Source texts of formatted documents:
= = = =

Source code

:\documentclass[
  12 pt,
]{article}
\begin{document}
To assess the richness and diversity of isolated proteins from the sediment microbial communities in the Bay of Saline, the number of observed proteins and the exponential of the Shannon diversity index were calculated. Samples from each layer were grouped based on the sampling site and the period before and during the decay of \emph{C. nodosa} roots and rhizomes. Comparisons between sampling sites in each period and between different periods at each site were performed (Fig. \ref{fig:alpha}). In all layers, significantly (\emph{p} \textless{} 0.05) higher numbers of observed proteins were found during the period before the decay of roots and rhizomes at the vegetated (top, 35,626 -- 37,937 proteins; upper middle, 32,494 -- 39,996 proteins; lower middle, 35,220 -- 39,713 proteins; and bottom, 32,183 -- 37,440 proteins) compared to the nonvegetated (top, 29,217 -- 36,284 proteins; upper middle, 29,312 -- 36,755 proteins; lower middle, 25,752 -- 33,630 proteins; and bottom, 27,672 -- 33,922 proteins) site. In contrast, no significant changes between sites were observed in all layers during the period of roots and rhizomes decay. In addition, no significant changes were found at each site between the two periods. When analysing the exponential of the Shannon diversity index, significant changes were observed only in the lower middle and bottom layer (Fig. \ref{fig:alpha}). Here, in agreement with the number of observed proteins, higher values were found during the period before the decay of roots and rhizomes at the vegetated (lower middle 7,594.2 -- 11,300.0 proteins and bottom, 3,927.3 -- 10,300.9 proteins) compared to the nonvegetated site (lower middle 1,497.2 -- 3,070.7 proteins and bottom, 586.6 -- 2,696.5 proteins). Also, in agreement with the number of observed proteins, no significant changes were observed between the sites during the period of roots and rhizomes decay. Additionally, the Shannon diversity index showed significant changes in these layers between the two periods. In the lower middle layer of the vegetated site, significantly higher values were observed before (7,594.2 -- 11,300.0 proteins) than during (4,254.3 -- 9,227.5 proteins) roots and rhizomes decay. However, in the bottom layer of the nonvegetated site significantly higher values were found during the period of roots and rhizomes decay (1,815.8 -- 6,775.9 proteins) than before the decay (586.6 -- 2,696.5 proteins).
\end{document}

= = = =

Task instructions.
Please return all of the records exactly as they appear.

Result of this task.
Source code

:\documentclass[
  12 pt,
]{article}
\begin{document}
To assess the richness and diversity of isolated proteins from the sediment microbial communities in the Bay of Saline, the number of observed proteins and the exponential of the Shannon diversity index were calculated. Samples from each layer were grouped based on the sampling site and the period before and during the decay of \emph{C. nodosa} roots and rhizomes. Comparisons between sampling sites in each period and between different periods at each site were performed (Fig. \ref{fig:alpha}). In all layers, significantly (\emph{p} \textless{} 0.05) higher numbers of observed proteins were found during the period before the decay of roots and rhizomes at the vegetated (top, 35,626 -- 37,937 proteins; upper middle, 32,494 -- 39,996 proteins; lower middle, 35,220 -- 39,713 proteins; and bottom, 32,183 -- 37,440 proteins) compared to the nonvegetated (top, 29,217 -- 36,284 proteins; upper middle, 29,312 -- 36,755 proteins; lower middle, 25,752 -- 33,630 proteins; and bottom, 27,672 -- 33,922 proteins) site. In contrast, no significant changes between sites were observed in all layers during the period of roots and rhizomes decay. In addition, no significant changes were found at each site between the two periods. When analysing the exponential of the Shannon diversity index, significant changes were observed only in the lower middle and bottom layer (Fig. \ref{fig:alpha}). Here, in agreement with the number of observed proteins, higher values were found during the period before the decay of roots and rhizomes at the vegetated (lower middle 7,594.2 -- 11,300.0 proteins and bottom, 3,927.3 -- 10,300.9 proteins) compared to the nonvegetated site (lower middle 1,497.2 -- 3,070.7 proteins and bottom, 586.6 -- 2,696.5 proteins). Also, in agreement with the number of observed proteins, no significant changes were observed between the sites during the period of roots and rhizomes decay. Additionally, the Shannon diversity index showed significant changes in these layers between the two periods. In the lower middle layer of the vegetated site, significantly higher values were observed before (7,594.2 -- 11,300.0 proteins) than during (4,254.3 -- 9,227.5 proteins) roots and rhizomes decay. However, in the bottom layer of the nonvegetated site significantly higher values were found during the period of roots and rhizomes decay (1,815.8 -- 6,775.9 proteins) than before the decay (586.6 -- 2,696.5 proteins).
\end{document}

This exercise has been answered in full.